KENT BEEKEEPERS` ASSOCIATION
Orpington Branch Newsletter April 2002
A group of us has now arranged for Dennis Geoghegan to visit our hives for a health check on May 11th. There are probably no more vacancies for this tour but if any of you would like to get our inspector to check your bees, let me know and it should be possible to fix up another date. Are you really sure that you can identify Foul Brood in your hives? I believe this is the last year that Dennis will be an inspector because he has reached the age when he has to retire, which is a great pity as he has always been very willing to help us.
I get a lot of information over the net these days, so if you have access to a computer you could also benefit. The web site of the National Bee Unit is https://secure.csl.gov.uk/beebase/ and you can get James Morton's newsletter at firstname.lastname@example.org putting 'subscribe' in the email subject line. Don't forget www.kentbee.com for useful information about Kent beekeeping.
A number of people have 'phoned to ask me why honey has vanished from the shops and I have been able to tell them about the antibiotics which have been found in Chinese honey, a constituent of many blended honeys. James Morton suggests that the Chinese beekeepers may be using them to control brood disease - probably AFB - and that this practice is common in many countries world-wide where AFB is endemic. People take on trust the foods which are on sale, especially those in health food shops. I hope the publicity will encourage more customers to ask for British honey.
The editor of 'Kentish Bee' has resigned and since no one has volunteered to take over, it has come to an end. However, Peter Baker is to produce a County Newsletter listing branch activities which will be published every other month to coincide with BBKA News.

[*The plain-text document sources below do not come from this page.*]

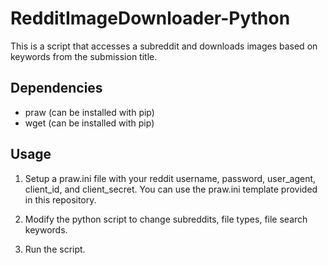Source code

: # RedditImageDownloader-Python
This is a script that accesses a subreddit and downloads images based on keywords from the submission title.

## Dependencies
- praw (can be installed with pip)
- wget (can be installed with pip)

## Usage
1) Setup a praw.ini file with your reddit username, password, user_agent, client_id, and client_secret.
   You can use the praw.ini template provided in this repository.

2) Modify the python script to change subreddits, file types, file search keywords.
3) Run the script.
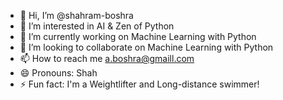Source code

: - 👋 Hi, I’m @shahram-boshra
- 👀 I’m interested in AI & Zen of Python
- 🌱 I’m currently working on Machine Learning with Python
- 💞️ I’m looking to collaborate on Machine Learning with Python
- 📫 How to reach me a.boshra@gmaill.com
- 😄 Pronouns: Shah
- ⚡ Fun fact: I'm a Weightlifter and Long-distance swimmer!

<!---
shahram-boshra/shahram-boshra is a ✨ special ✨ repository because its `README.md` (this file) appears on your GitHub profile.
You can click the Preview link to take a look at your changes.
--->
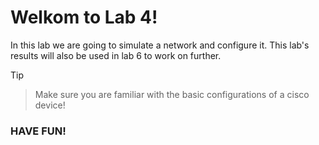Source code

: # Welkom to Lab 4!
In this lab we are going to simulate a network and configure it.
This lab's results will also be used in lab 6 to work on further.

>[!Tip]
>>Make sure you are familiar with the basic configurations of a cisco device!

### HAVE FUN!
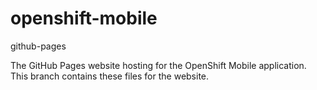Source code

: openshift-mobile
================
github-pages


The GitHub Pages website hosting for the OpenShift Mobile application.
This branch contains these files for the website.
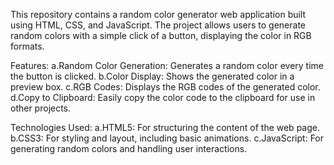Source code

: This repository contains a random color generator web application built using HTML, CSS, and JavaScript. The project allows users to generate random colors with a simple click of a button, displaying the color in RGB formats.

Features: 
a.Random Color Generation: Generates a random color every time the button is clicked.
b.Color Display: Shows the generated color in a preview box.
c.RGB Codes: Displays the RGB codes of the generated color.
d.Copy to Clipboard: Easily copy the color code to the clipboard for use in other projects.

Technologies Used:
a.HTML5: For structuring the content of the web page.
b.CSS3: For styling and layout, including basic animations.
c.JavaScript: For generating random colors and handling user interactions.
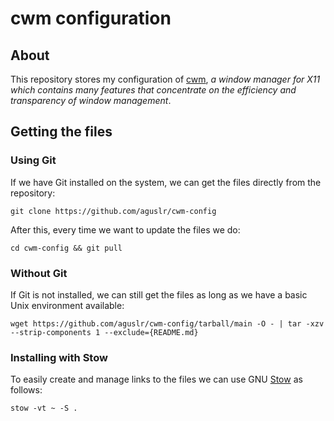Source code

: # cwm configuration

## About

This repository stores my configuration of [cwm][], *a window manager for X11
which contains many features that concentrate on the efficiency and transparency
of window management*.

## Getting the files

### Using Git

If we have Git installed on the system, we can get the files directly from the
repository:

    git clone https://github.com/aguslr/cwm-config

After this, every time we want to update the files we do:

    cd cwm-config && git pull

### Without Git

If Git is not installed, we can still get the files as long as we have a basic
Unix environment available:

    wget https://github.com/aguslr/cwm-config/tarball/main -O - | tar -xzv --strip-components 1 --exclude={README.md}

### Installing with Stow

To easily create and manage links to the files we can use GNU [Stow][] as
follows:

    stow -vt ~ -S .

[cwm]: https://github.com/chneukirchen/cwm
[stow]: https://www.gnu.org/software/stow/

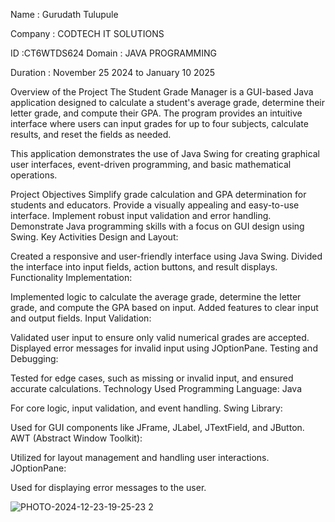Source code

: Name : Gurudath Tulupule

Company : CODTECH IT SOLUTIONS 

ID :CT6WTDS624 Domain : JAVA PROGRAMMING 

Duration : November 25 2024 to January 10 2025






Overview of the Project
The Student Grade Manager is a GUI-based Java application designed to calculate a student's average grade, determine their letter grade, and compute their GPA. The program provides an intuitive interface where users can input grades for up to four subjects, calculate results, and reset the fields as needed.

This application demonstrates the use of Java Swing for creating graphical user interfaces, event-driven programming, and basic mathematical operations.

Project Objectives
Simplify grade calculation and GPA determination for students and educators.
Provide a visually appealing and easy-to-use interface.
Implement robust input validation and error handling.
Demonstrate Java programming skills with a focus on GUI design using Swing.
Key Activities
Design and Layout:

Created a responsive and user-friendly interface using Java Swing.
Divided the interface into input fields, action buttons, and result displays.
Functionality Implementation:

Implemented logic to calculate the average grade, determine the letter grade, and compute the GPA based on input.
Added features to clear input and output fields.
Input Validation:

Validated user input to ensure only valid numerical grades are accepted.
Displayed error messages for invalid input using JOptionPane.
Testing and Debugging:

Tested for edge cases, such as missing or invalid input, and ensured accurate calculations.
Technology Used
Programming Language: Java

For core logic, input validation, and event handling.
Swing Library:

Used for GUI components like JFrame, JLabel, JTextField, and JButton.
AWT (Abstract Window Toolkit):

Utilized for layout management and handling user interactions.
JOptionPane:

Used for displaying error messages to the user.



![PHOTO-2024-12-23-19-25-23 2](https://github.com/user-attachments/assets/8d38eaef-9b47-4e5a-a961-77d5cb493900)





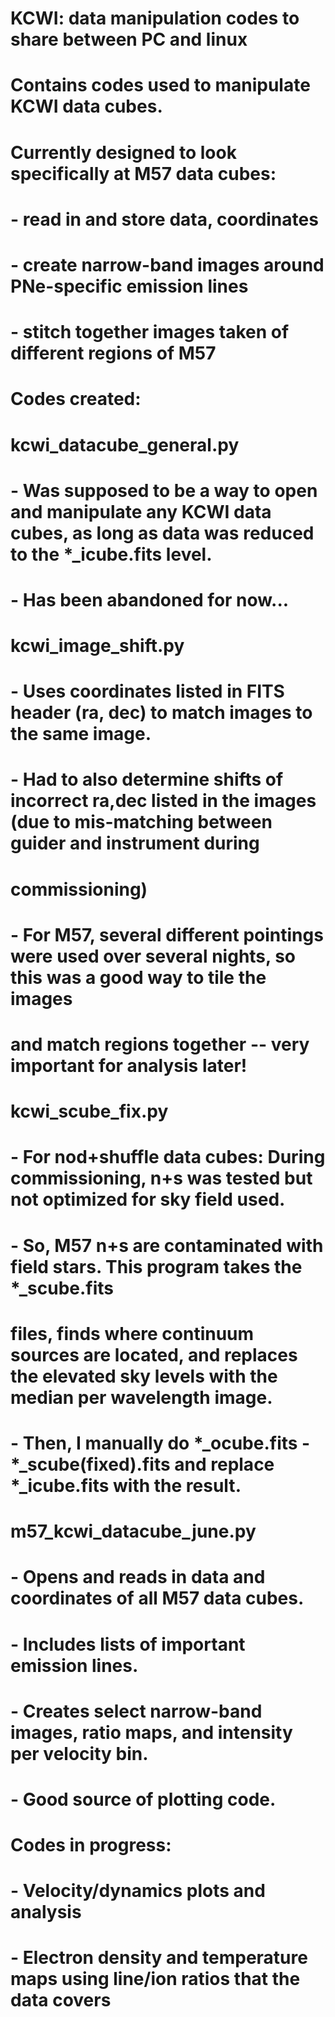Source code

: # KCWI: data manipulation codes to share between PC and linux
#
# Contains codes used to manipulate KCWI data cubes.
#
# Currently designed to look specifically at M57 data cubes:
#   - read in and store data, coordinates
#   - create narrow-band images around PNe-specific emission lines
#   - stitch together images taken of different regions of M57
#
# Codes created:
#   kcwi_datacube_general.py
#       - Was supposed to be a way to open and manipulate any KCWI data cubes, as long as data was reduced to the *_icube.fits level.
#       - Has been abandoned for now...
#   kcwi_image_shift.py
#       - Uses coordinates listed in FITS header (ra, dec) to match images to the same image.
#       - Had to also determine shifts of incorrect ra,dec listed in the images (due to mis-matching between guider and instrument during
#         commissioning)
#       - For M57, several different pointings were used over several nights, so this was a good way to tile the images
#         and match regions together -- very important for analysis later!
#   kcwi_scube_fix.py
#       - For nod+shuffle data cubes: During commissioning, n+s was tested but not optimized for sky field used.
#       - So, M57 n+s are contaminated with field stars. This program takes the *_scube.fits
#         files, finds where continuum sources are located, and replaces the elevated sky levels with the median per wavelength image.
#       - Then, I manually do *_ocube.fits - *_scube(fixed).fits and replace *_icube.fits with the result.
#   m57_kcwi_datacube_june.py
#       - Opens and reads in data and coordinates of all M57 data cubes.
#       - Includes lists of important emission lines.
#       - Creates select narrow-band images, ratio maps, and intensity per velocity bin.
#       - Good source of plotting code.
# 
# Codes in progress:
#   - Velocity/dynamics plots and analysis
#   - Electron density and temperature maps using line/ion ratios that the data covers
#
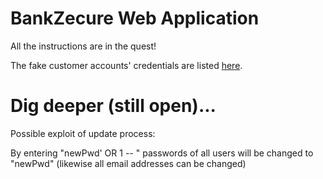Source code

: # BankZecure Web Application

All the instructions are in the quest!

The fake customer accounts' credentials are listed [here](https://github.com/WildCodeSchool/quest-springboot-sql-injection/blob/master/FakeAccountsCredentials.md).



Dig deeper (still open)...
=============================================================
Possible exploit of update process:

By entering "newPwd' OR 1 -- " passwords of all users will be changed to "newPwd" (likewise all email addresses can be changed)
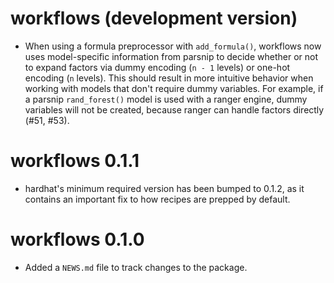 # workflows (development version)

* When using a formula preprocessor with `add_formula()`, workflows now uses
  model-specific information from parsnip to decide whether or not to expand
  factors via dummy encoding (`n - 1` levels) or one-hot encoding (`n` levels). 
  This should result in more intuitive behavior when working with models that 
  don't require dummy variables. For example, if a parsnip `rand_forest()` model 
  is used with a ranger engine, dummy variables will not be created, because 
  ranger can handle factors directly (#51, #53).

# workflows 0.1.1

* hardhat's minimum required version has been bumped to 0.1.2, as it contains
  an important fix to how recipes are prepped by default.

# workflows 0.1.0

* Added a `NEWS.md` file to track changes to the package.
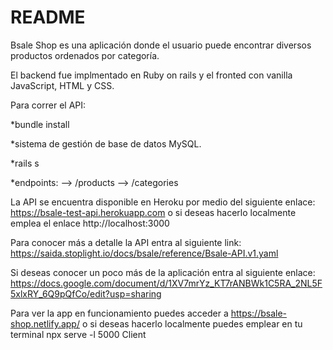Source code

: # README

Bsale Shop es una aplicación donde el usuario puede encontrar diversos productos ordenados por categoría. 

El backend fue implmentado en Ruby on rails y el fronted con vanilla JavaScript, HTML y CSS. 

Para correr el API: 

  *bundle install

  *sistema de gestión de base de datos MySQL. 

  *rails s

  *endpoints:
      --> /products 
      --> /categories


La API se encuentra disponible en Heroku por medio del siguiente enlace: https://bsale-test-api.herokuapp.com o si deseas hacerlo localmente emplea el enlace http://localhost:3000 

Para conocer más a detalle la API entra al siguiente link: https://saida.stoplight.io/docs/bsale/reference/Bsale-API.v1.yaml

Si deseas conocer un poco más de la aplicación entra al siguiente enlace:
 https://docs.google.com/document/d/1XV7mrYz_KT7rANBWk1C5RA_2NL5F5xlxRY_6Q9pQfCo/edit?usp=sharing


 Para ver la app en funcionamiento puedes acceder a https://bsale-shop.netlify.app/ o si deseas hacerlo localmente puedes emplear  en tu terminal npx serve -l 5000 Client 
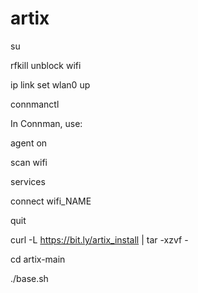 # artix

su

rfkill unblock wifi

ip link set wlan0 up

connmanctl

In Connman, use: 

agent on

scan wifi

services

connect wifi_NAME

quit

curl -L https://bit.ly/artix_install | tar -xzvf -

cd artix-main

./base.sh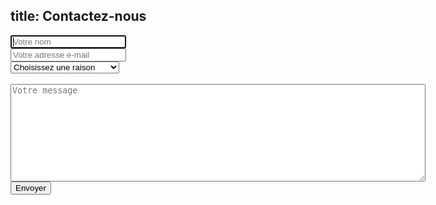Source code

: title: <i class="icon icon-contact"></i>Contactez-nous
----
<form action="/back/send" enctype="application/x-www-form-urlencoded"
        method="POST">
 <div class="row">
     <div class="col-xs-8">
          <div class="form-group">
            <input type="text" class="form-control" placeholder="Votre nom" autofocus="autofocus" id="user-name" name="name" />
          </div>
          <div class="form-group">
            <input type="email" class="form-control" placeholder="Votre adresse e-mail" id="user-email" name="email" />
          </div>
          <div class="form-group">
            <select class="form-control" id="reason" name="reason">
                <option>Choisissez une raison</option>
                <option value="Question technique">Question technique</option>
                <option value="Question data">Question sur les données</option>
                <option value="Autre">Autre</option>
            </select>
          </div>
      </div>
      <div class="col-xs-4">&nbsp;</div>
  </div>
  <div class="row">
      <div class="col-xs-12">
          <div class="form-group">
            <textarea name="content" id="content" placeholder="Votre message" class="form-control" rows="10" cols="80"></textarea>
          </div>
      </div>
  </div>
  <button type="submit" class="btn btn-default">Envoyer</button>
</form>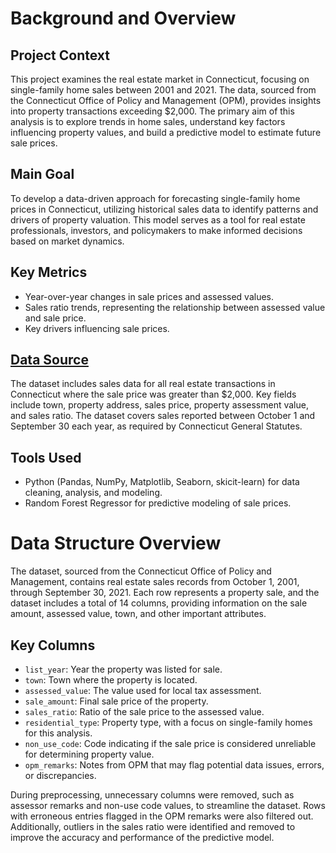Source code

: 
# Background and Overview

## Project Context

This project examines the real estate market in Connecticut, focusing on single-family home sales between 2001 and 2021. The data, sourced from the Connecticut Office of Policy and Management (OPM), provides insights into property transactions exceeding $2,000. The primary aim of this analysis is to explore trends in home sales, understand key factors influencing property values, and build a predictive model to estimate future sale prices.

## Main Goal

To develop a data-driven approach for forecasting single-family home prices in Connecticut, utilizing historical sales data to identify patterns and drivers of property valuation. This model serves as a tool for real estate professionals, investors, and policymakers to make informed decisions based on market dynamics.

## Key Metrics

- Year-over-year changes in sale prices and assessed values.
- Sales ratio trends, representing the relationship between assessed value and sale price.
- Key drivers influencing sale prices.

## [Data Source](https://catalog.data.gov/dataset/real-estate-sales-2001-2018)

The dataset includes sales data for all real estate transactions in Connecticut where the sale price was greater than $2,000. Key fields include town, property address, sales price, property assessment value, and sales ratio. The dataset covers sales reported between October 1 and September 30 each year, as required by Connecticut General Statutes.

## Tools Used

- Python (Pandas, NumPy, Matplotlib, Seaborn, skicit-learn) for data cleaning, analysis, and modeling.
- Random Forest Regressor for predictive modeling of sale prices.

# Data Structure Overview

The dataset, sourced from the Connecticut Office of Policy and Management, contains real estate sales records from October 1, 2001, through September 30, 2021. Each row represents a property sale, and the dataset includes a total of 14 columns, providing information on the sale amount, assessed value, town, and other important attributes.

## Key Columns

- `list_year`: Year the property was listed for sale.
- `town`: Town where the property is located.
- `assessed_value`: The value used for local tax assessment.
- `sale_amount`: Final sale price of the property.
- `sales_ratio`: Ratio of the sale price to the assessed value.
- `residential_type`: Property type, with a focus on single-family homes for this analysis.
- `non_use_code`: Code indicating if the sale price is considered unreliable for determining property value.
- `opm_remarks`: Notes from OPM that may flag potential data issues, errors, or discrepancies.

During preprocessing, unnecessary columns were removed, such as assessor remarks and non-use code values, to streamline the dataset. Rows with erroneous entries flagged in the OPM remarks were also filtered out. Additionally, outliers in the sales ratio were identified and removed to improve the accuracy and performance of the predictive model.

There was a good turn-out for Michael Badger's talk at the Memorial Hall. It was a slide show of interesting photographs which he had taken over the years. I usually try to make notes at these meetings, but it is difficult to do it in the dark, so I can't tell you much about it. The one thing I remember is a photograph showing sticks of seaside rock in a hive. They were being used to feed the bees because they were surplus stock.. I don't know what flavour they were and I would not recommend it!
It was nice to see in the "News Shopper" a photograph taken on the occasion of James Morton's talk and Marjorie's birthday. Hopefully this may lead to more members.
The Apiary will be opening on April 6th so let us hope for more of the weather that we have been having in the last few days. On April 27th the convention will be held at Stoneleigh and this is a great event with interesting lectures and the opportunity to look and buy at the stands of all the beekeeping suppliers. Finally, on May 6th is the Petts Wood May Fair where we will have a stand as usual and we will be needing produce to sell, so if you have any to spare, please bring it along. With the shortage of honey in the shops we may do very well this year.